Before God begins to create, the world is tohu wa-bohu (תֹהוּ וָבֹהוּ; ἀόρατος καὶ ἀκατασκεύαστος; inanis et vacua): the word tohu by itself means "emptiness, futility"; it is used to describe the desert wilderness. Bohu has no known meaning and was apparently coined to rhyme with and reinforce tohu. It appears again in Jeremiah 4:23, where Jeremiah warns Israel that rebellion against God will lead to the return of darkness and chaos, "as if the earth had been 'uncreated'." Tohu wa-bohu, chaos, is the condition that bara, ordering, remedies.

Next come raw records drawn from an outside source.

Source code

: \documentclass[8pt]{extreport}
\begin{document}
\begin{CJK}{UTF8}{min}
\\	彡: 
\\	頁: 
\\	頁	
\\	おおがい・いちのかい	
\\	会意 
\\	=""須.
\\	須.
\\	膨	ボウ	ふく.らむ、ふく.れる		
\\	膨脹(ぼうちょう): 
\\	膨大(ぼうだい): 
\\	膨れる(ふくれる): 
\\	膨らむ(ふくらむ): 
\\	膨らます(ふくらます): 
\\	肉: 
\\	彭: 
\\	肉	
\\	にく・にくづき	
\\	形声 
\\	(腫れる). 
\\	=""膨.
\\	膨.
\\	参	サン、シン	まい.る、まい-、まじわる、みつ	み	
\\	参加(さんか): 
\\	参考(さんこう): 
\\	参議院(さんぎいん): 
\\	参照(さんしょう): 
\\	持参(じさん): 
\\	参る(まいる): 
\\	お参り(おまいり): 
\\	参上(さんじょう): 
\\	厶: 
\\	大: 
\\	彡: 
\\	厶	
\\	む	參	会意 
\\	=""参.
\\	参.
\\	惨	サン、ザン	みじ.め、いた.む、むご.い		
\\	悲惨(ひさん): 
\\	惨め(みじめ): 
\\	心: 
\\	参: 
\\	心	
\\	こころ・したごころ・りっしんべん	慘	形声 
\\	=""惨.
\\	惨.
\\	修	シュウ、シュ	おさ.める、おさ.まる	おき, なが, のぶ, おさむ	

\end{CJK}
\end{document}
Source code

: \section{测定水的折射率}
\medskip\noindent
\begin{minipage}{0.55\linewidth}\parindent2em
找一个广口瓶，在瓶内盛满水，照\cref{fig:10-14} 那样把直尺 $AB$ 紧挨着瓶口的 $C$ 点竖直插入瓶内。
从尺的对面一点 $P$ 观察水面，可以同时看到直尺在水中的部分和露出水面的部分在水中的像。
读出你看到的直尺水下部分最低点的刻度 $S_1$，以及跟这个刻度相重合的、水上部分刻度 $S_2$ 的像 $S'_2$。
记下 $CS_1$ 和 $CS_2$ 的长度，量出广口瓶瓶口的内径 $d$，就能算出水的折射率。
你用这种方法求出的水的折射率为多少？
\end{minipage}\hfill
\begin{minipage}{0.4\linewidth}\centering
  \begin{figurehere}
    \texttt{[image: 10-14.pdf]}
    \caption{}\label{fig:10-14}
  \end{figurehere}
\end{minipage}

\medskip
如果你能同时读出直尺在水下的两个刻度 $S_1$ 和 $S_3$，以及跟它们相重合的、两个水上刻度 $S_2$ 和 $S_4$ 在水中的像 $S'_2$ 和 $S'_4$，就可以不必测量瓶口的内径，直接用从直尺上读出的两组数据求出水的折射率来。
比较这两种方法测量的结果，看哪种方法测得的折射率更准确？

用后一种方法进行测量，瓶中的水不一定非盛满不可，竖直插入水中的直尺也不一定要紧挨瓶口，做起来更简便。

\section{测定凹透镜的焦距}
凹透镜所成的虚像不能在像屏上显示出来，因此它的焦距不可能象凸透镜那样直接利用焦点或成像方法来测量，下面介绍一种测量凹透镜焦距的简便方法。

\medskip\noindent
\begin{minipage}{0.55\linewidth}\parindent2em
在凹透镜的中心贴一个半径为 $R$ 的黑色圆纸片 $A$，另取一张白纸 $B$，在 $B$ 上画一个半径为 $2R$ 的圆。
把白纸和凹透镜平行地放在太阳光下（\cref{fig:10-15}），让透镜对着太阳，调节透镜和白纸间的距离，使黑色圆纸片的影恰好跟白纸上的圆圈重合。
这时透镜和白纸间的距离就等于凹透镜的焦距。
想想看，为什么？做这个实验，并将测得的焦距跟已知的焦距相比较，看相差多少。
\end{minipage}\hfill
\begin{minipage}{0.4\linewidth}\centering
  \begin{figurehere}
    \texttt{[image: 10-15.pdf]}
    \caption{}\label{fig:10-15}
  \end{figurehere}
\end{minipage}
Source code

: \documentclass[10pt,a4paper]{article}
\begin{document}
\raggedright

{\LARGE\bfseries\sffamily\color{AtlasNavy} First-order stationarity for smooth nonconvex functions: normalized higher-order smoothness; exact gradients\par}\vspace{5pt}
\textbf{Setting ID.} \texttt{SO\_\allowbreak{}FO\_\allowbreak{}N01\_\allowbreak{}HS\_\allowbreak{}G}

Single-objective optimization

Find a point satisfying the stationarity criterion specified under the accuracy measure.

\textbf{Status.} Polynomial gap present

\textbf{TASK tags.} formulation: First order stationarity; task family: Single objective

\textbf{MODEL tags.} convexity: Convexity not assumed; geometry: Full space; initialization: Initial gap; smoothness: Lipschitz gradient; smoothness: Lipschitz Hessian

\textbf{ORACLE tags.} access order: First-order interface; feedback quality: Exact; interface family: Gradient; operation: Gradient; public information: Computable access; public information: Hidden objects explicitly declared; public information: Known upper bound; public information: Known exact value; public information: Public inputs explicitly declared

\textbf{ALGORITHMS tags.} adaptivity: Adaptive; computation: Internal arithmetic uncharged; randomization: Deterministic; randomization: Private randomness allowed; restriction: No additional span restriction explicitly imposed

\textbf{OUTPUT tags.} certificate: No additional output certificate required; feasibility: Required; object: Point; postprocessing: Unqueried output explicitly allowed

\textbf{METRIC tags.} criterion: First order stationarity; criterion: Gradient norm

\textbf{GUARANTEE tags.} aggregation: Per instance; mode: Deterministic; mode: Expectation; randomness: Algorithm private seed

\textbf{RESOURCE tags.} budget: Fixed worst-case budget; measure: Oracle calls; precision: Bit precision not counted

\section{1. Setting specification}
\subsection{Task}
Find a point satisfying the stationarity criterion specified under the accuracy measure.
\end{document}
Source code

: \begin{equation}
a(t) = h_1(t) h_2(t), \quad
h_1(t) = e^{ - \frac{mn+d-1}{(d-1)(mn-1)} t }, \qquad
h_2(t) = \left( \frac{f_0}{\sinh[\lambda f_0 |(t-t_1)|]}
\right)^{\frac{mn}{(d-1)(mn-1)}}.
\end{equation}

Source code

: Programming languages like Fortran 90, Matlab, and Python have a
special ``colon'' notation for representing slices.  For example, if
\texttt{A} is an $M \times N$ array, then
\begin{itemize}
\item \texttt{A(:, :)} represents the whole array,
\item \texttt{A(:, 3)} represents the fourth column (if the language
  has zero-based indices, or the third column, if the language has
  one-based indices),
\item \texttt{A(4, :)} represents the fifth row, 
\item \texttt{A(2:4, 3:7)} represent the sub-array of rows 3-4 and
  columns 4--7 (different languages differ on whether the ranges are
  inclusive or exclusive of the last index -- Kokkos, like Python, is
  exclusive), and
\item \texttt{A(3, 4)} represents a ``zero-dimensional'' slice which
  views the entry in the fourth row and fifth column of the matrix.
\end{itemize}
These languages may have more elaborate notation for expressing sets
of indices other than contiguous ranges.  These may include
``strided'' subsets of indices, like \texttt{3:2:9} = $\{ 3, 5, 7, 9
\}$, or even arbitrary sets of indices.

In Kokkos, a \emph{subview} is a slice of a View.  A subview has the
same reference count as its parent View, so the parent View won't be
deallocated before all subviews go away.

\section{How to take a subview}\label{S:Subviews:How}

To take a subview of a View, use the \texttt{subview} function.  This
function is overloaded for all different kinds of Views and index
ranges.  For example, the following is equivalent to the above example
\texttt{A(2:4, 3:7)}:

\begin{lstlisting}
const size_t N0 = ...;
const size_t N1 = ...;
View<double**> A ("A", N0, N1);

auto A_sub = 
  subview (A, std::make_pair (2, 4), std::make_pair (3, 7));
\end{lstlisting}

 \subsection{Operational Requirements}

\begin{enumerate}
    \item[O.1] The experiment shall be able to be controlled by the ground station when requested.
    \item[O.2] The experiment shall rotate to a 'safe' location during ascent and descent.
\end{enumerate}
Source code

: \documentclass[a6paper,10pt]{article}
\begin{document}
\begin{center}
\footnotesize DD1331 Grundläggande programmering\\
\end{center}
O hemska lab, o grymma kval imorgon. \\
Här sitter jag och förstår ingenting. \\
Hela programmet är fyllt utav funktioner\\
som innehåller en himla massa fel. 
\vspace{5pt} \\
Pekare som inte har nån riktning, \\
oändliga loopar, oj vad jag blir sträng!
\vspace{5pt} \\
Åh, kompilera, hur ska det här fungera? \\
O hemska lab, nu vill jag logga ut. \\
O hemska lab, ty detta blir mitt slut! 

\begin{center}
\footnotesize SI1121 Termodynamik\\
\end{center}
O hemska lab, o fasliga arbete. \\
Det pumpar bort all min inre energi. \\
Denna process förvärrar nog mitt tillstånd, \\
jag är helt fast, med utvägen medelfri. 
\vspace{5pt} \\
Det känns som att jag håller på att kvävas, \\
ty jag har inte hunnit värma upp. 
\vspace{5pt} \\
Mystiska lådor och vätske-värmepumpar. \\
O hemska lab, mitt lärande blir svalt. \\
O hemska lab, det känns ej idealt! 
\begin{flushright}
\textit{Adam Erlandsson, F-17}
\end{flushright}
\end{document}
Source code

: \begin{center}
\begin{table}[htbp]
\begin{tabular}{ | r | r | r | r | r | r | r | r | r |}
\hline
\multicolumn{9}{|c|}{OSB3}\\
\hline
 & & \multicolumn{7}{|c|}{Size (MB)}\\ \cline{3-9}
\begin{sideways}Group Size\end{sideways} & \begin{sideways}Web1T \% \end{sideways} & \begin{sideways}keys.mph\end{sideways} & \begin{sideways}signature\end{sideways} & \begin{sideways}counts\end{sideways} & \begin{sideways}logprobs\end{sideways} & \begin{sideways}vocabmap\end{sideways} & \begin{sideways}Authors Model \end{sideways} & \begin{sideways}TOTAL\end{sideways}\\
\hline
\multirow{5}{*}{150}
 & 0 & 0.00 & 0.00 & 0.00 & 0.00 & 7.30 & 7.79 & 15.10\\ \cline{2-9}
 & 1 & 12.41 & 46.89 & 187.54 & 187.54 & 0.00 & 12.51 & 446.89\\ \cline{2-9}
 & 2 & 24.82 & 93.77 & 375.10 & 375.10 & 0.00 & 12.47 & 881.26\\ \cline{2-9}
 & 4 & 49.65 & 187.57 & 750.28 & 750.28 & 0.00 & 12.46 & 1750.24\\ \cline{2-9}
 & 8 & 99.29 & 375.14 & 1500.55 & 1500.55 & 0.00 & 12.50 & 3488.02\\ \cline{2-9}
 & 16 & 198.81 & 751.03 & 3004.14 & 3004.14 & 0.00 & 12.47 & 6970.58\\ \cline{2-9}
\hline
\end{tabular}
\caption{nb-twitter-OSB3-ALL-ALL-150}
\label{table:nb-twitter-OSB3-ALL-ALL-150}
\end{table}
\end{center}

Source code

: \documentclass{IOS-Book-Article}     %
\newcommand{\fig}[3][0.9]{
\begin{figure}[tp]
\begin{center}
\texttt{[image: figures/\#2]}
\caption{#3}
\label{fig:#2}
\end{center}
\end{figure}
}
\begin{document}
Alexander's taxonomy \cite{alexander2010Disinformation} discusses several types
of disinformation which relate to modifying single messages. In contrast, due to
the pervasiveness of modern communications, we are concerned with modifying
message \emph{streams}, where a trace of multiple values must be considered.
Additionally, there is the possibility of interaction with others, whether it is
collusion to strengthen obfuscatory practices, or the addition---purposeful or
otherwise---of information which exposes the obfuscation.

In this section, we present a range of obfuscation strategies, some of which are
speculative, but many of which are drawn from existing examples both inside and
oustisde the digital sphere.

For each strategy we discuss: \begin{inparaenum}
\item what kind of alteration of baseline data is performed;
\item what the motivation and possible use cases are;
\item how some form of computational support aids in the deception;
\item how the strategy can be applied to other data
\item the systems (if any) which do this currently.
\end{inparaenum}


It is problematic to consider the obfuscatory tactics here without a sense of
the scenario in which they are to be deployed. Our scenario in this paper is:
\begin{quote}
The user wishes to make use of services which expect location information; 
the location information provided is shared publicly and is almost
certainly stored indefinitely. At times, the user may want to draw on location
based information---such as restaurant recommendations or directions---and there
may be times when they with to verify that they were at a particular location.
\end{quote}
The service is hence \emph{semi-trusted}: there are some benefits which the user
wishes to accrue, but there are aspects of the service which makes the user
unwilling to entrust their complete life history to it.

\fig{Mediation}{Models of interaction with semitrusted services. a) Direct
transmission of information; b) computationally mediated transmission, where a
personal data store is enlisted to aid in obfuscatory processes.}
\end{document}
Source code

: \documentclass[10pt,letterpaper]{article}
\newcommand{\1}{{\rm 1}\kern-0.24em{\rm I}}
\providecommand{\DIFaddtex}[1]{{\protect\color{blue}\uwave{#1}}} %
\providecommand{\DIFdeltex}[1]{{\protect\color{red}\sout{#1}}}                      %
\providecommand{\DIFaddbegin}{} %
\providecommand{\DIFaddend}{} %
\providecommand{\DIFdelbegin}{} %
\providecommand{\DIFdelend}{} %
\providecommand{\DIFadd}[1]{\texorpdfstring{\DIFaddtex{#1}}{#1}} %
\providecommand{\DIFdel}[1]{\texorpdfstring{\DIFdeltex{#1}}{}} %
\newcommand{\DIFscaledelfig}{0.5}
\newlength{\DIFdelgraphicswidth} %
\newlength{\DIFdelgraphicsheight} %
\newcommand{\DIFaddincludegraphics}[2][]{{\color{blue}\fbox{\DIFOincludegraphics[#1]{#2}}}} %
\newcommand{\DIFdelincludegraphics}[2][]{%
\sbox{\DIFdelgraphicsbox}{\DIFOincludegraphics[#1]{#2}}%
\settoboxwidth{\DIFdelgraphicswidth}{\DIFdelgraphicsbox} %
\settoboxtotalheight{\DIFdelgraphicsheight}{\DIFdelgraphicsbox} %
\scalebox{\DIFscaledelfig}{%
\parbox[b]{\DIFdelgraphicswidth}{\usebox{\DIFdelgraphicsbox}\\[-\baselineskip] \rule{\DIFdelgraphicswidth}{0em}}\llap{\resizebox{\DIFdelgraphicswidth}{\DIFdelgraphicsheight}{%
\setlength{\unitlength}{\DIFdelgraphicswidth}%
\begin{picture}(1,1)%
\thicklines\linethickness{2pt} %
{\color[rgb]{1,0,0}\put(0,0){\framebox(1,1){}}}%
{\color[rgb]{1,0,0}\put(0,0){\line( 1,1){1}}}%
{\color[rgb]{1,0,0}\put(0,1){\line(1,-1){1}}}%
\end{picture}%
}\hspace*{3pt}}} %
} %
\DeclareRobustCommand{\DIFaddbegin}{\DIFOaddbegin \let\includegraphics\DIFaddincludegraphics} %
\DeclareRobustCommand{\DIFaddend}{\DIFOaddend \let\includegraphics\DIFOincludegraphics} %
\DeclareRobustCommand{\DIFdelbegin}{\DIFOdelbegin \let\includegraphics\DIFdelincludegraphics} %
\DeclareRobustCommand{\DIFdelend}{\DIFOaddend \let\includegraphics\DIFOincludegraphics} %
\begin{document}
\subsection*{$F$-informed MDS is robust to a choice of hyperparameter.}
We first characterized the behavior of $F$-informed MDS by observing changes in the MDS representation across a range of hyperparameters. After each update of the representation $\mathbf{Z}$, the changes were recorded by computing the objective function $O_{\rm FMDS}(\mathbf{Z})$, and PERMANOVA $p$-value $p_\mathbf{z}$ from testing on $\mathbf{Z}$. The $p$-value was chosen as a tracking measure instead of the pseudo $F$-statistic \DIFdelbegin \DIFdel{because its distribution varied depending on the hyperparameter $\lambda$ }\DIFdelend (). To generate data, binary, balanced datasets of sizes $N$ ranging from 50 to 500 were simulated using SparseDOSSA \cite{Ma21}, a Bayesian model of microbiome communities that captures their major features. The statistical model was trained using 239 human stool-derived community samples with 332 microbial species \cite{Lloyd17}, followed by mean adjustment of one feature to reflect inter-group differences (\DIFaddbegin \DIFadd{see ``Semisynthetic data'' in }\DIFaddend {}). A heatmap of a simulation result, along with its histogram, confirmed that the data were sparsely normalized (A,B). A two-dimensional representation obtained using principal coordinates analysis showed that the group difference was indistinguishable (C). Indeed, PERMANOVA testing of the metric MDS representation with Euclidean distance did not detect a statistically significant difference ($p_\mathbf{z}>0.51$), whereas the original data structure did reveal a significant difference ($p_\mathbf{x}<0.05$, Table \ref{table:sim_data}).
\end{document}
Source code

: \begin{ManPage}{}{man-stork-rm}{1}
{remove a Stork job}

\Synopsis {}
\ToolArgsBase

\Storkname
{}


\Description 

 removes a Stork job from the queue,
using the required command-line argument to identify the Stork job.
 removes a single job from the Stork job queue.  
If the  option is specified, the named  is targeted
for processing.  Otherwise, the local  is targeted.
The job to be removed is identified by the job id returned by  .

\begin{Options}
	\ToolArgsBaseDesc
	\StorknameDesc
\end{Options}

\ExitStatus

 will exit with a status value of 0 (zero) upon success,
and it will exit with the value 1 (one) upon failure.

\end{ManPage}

Darkness and "Deep" (תְהוֹם t^{e}hôm) are two of the three elements of the chaos represented in tohu wa-bohu (the third is the formless earth). In the Enûma Eliš, the Deep is personified as the goddess Tiamat, the enemy of Marduk; here it is the formless body of primeval water surrounding the habitable world, later to be released during the Deluge, when "all the fountains of the great deep burst forth" from the waters beneath the earth and from the "windows" of the sky. William Dumbrell argues that the reference to the "deep" in this verse "alludes to the detail of the ancient Near Eastern cosmologies" in which "a general threat to order comes from the unruly and chaotic sea, which is finally tamed by a warrior god". Dumbrell goes on to suggest that this verse "reflects something of the chaos/order struggle characteristic of ancient cosmologies". However, David Toshio Tsumura argues that the term t^{e}hôm is simply a common noun referring to underground water, and disputes any connection between the term and chaos.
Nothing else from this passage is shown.